Feed foster families. Several wonderful people shared meals with us while we were in the throes of fostering. They gave us giftcards, took us out, and one precious friend even decided to make us a meal once a week for a period of several months. We felt loved and cared for, and meals always seemed to come at just the right time, when stress was high or the calendar was too full.

Clothe foster children. When we found out we were getting Ivy, within 12 hours my Sunday school class had provided all of the hand-me-down clothing that she needed. Friends would sometimes show up at church and hand us a bag from a store, where they had picked up a few cute new things for her. Others would approach me at church and ask what she needed, so I was able to share the need for shoes and diapers and playclothes. It was such a treat and ministered to us by saving us the money we would have otherwise spent.
Pray for foster families. Approach foster parents and ask them what some specific prayer needs are for the case. They may not be allowed to give specific details, but they could tell you they’d like prayer for an upcoming court hearing, or that they need prayer for wisdom or patience as they wait to see what will happen next. They may ask you to pray for an anxious child or pray that their family adjusts to the coming changes. Then actually pray about those needs, and follow up later, getting updates and learning what the new needs are. Fostering is a high stress environment because so much of what happens with the children is out of a foster parent’s control. They need lots of prayer.
Remember that foster parents aren’t superheroes. Foster parents don’t have some unusual ability to handle things that you couldn’t. Some elements of fostering are just as difficult for them as they would be for you. So don’t assume that they don’t need support or help, just because they seem to be doing okay. Try putting yourself in a foster mom or dad’s shoes, and then imagine how much you would appreciate help and understanding. Our church did a wonderful job of anticipating our needs and acting accordingly.

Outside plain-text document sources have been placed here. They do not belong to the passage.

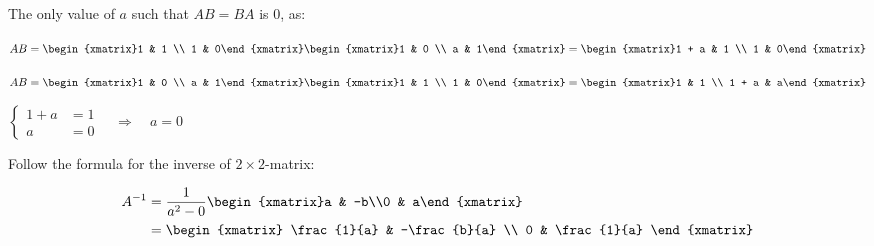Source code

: \begin{exercise}{8}
  The only value of $a$ such that $AB = BA$ is $0$, as:
  \medskip

  $AB = \begin{xmatrix}1 & 1 \\ 1 & 0\end{xmatrix}
        \begin{xmatrix}1 & 0 \\ a & 1\end{xmatrix}
      = \begin{xmatrix}1 + a & 1 \\ 1 & 0\end{xmatrix}$
  \medskip

  $AB = \begin{xmatrix}1 & 0 \\ a & 1\end{xmatrix}
        \begin{xmatrix}1 & 1 \\ 1 & 0\end{xmatrix}
      = \begin{xmatrix}1 & 1 \\ 1 + a & a\end{xmatrix}$
  \medskip

  $\left\{
    \begin{aligned}
      1 + a &= 1 \\
          a &= 0
    \end{aligned}
  \right.\quad \Longrightarrow \quad a = 0$
\end{exercise}

\begin{exercise}{10}
  Follow the formula for the inverse of $2\times2$-matrix:

  \begin{align*}
    A^{-1} &= \frac{1}{a^2-0}\begin{xmatrix}a & -b\\0 & a\end{xmatrix} \\
           &= \begin{xmatrix}
                \frac{1}{a} & -\frac{b}{a} \\
                          0 &  \frac{1}{a}
              \end{xmatrix}
  \end{align*}
\end{exercise}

And now, one don’t. Don’t allow yourself to be indifferent to foster parents because you believe that they “signed up for this” and should handle it on their own. It’s a callous way to think about the world of fostering. It’s very easy to be pro-life in theory, but if you know foster families, this is your chance to put your pro-life ideals to work. I used to think that foster families didn’t need me. I didn’t really even think about it, except for the fleeting thought that they must be better people than I am. Now I realize that foster families need loving care and support of all kinds, and if the church is truly pro-life, then Christians should be the first ones running to help these families in any way we can.
Our church taught me so much about what this kind of support looks like. I hope that I will remember what a difference it made so that I will never again have an indifferent attitude toward foster parents. The Bible speaks of orphan care as pure and holy ministry. We can stand on the courthouse steps and protest about pro-life issues, but will we go and buy the giftcard, offer the companionship, cook the meal, pray with intention, clothe foster children with joy? Will we allow our lives to be intertwined with families who are trying to love and care for kids who are without their parents? No one is more perfectly poised to do just that than the local church. We just have to open our eyes to the ways that God can use us.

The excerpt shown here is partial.